Added 2 new A* pages:I'm a little behind on my recent NASA news, so let's catch up!
 
A little less than a year ago, I wrote about NASA's "Stardust" intercometary probe (okay so one of those words I just made up), and about NASA having hit the comet Tempel 1 with a "Deep Impact" device intended to knock some stuff off it for study. That was in 2005; just a few days ago, Stardust caught up with Tempel to check on the results of the Deep Impact...impact, and while it's kind of neat that two different craft have been able to catch up to it, and get some before and after readings, the media returned by Stardust of Tempel so far is a little...dull. So I'm just gonna link to it quickly: before and after images of the nearly invisible Deep Impact crater, before and after photos showing some erosion on the comet's surface, and the sounds of comet dust hitting Stardust. Eh! Still, I suppose they'll glean some useful info on how comets wear down or something, and it's impressive that Stardust was able to swoop by two comets in its lifetime, having gathered dust from the comet Wild 2 in 2005.
 
Oh, one sort of interesting thing about the photos Stardust sent back was that while NASA was expecting the photos to come in chronological order, showing a dramatic approach to the comet, for some reason they came in reverse order! Last I'd read, NASA still didn't have any idea how that had happened. But nobody was killed that we know of, so yay for rocket science!
 
Slightly more impressive are recent photos from NASA's Solar Dynamics Observatory, an Earth-orbiting satellite designed to study energy coming to Earth from the Sun. The SDO has only been up there for a year, and I already linked to some cool video it took of the Sun, but it scored a bit of a coup four days ago when it caught footage of the largest solar flare seen in four years; this "X2"-class flare (solar flares are measured on a scale going A, B, C, M, and X, each successive stage being an order of magnitude higher than the previous one, and in each stage, they're given a numeric value, so "X2" means it was twice as powerful as a baseline X flare, 20 times as powerful as an M flare, etc) was of the type powerful enough to cause radio blackouts and radiation storms here on Earth, but as it turns out, apparently all we got was maybe some enhanced auroral activity earlier today. Which is probably for the best.
 
Well anyway I can at least show this still image from the SDO of the flare, which was so powerful that it overloaded the satellite's sensor, and the poor thing could only render it as pure white:
 
Image
image by NASA (source)
 
Sooo yeah that was a lot of slightly underwhelming news. Hm there was also some composite view of a distant nebula that they were excited about just the other day, which was pretty but also so boring I lost the URL. Still, NASA's at least got a lot of space stuff on the boil lately.
 

EDIT: Oh!

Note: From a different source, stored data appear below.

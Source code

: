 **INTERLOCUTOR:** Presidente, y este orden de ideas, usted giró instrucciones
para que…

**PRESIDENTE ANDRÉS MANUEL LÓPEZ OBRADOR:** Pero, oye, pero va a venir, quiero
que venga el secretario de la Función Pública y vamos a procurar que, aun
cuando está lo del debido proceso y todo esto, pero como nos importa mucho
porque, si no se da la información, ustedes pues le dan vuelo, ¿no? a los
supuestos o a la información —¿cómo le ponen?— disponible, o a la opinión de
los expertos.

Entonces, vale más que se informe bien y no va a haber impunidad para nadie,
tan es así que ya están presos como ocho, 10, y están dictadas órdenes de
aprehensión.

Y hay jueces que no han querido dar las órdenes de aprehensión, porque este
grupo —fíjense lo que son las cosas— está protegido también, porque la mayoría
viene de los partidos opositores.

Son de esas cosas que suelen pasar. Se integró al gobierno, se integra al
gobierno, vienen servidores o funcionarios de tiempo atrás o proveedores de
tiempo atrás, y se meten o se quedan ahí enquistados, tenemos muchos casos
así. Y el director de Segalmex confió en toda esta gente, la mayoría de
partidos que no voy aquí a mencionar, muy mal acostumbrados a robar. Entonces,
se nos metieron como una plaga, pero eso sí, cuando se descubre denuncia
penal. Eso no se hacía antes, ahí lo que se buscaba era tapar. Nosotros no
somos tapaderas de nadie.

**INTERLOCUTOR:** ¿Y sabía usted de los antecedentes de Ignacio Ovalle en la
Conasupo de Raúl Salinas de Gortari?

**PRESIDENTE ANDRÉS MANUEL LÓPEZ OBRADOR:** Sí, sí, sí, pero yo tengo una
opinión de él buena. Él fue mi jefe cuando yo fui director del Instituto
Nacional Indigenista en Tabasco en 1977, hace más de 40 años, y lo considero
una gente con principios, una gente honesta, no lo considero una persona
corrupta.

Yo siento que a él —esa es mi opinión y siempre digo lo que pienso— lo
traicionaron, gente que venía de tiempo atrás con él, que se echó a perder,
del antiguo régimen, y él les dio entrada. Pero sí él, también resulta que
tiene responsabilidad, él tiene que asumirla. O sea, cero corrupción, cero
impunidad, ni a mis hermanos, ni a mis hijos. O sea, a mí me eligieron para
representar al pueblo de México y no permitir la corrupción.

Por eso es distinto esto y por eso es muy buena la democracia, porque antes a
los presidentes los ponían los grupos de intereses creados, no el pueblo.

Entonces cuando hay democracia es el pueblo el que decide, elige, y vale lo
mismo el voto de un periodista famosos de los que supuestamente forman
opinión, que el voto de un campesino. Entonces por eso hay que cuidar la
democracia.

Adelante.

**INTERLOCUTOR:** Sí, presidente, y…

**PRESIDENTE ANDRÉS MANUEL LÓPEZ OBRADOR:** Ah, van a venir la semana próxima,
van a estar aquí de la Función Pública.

I forgot that they do have a huge animated GIF of the solar flare (5.5 MB download), which is actually a much better view than the embedded video. Is this the comeback of animated GIFs, in large part the medium that inspired A* in the first place??? :o Anyway it's kind of neat, you can actually see the flaming tongue of the flare coming toward us; given that the Sun is nearly 1.4 million kilometers (865,000 miles) in diameter, and the tongue of flame seems to be large enough to go halfway across it--at least!--then if the perspective isn't fooling me...gosh that was a big lick of flame it shot in our direction!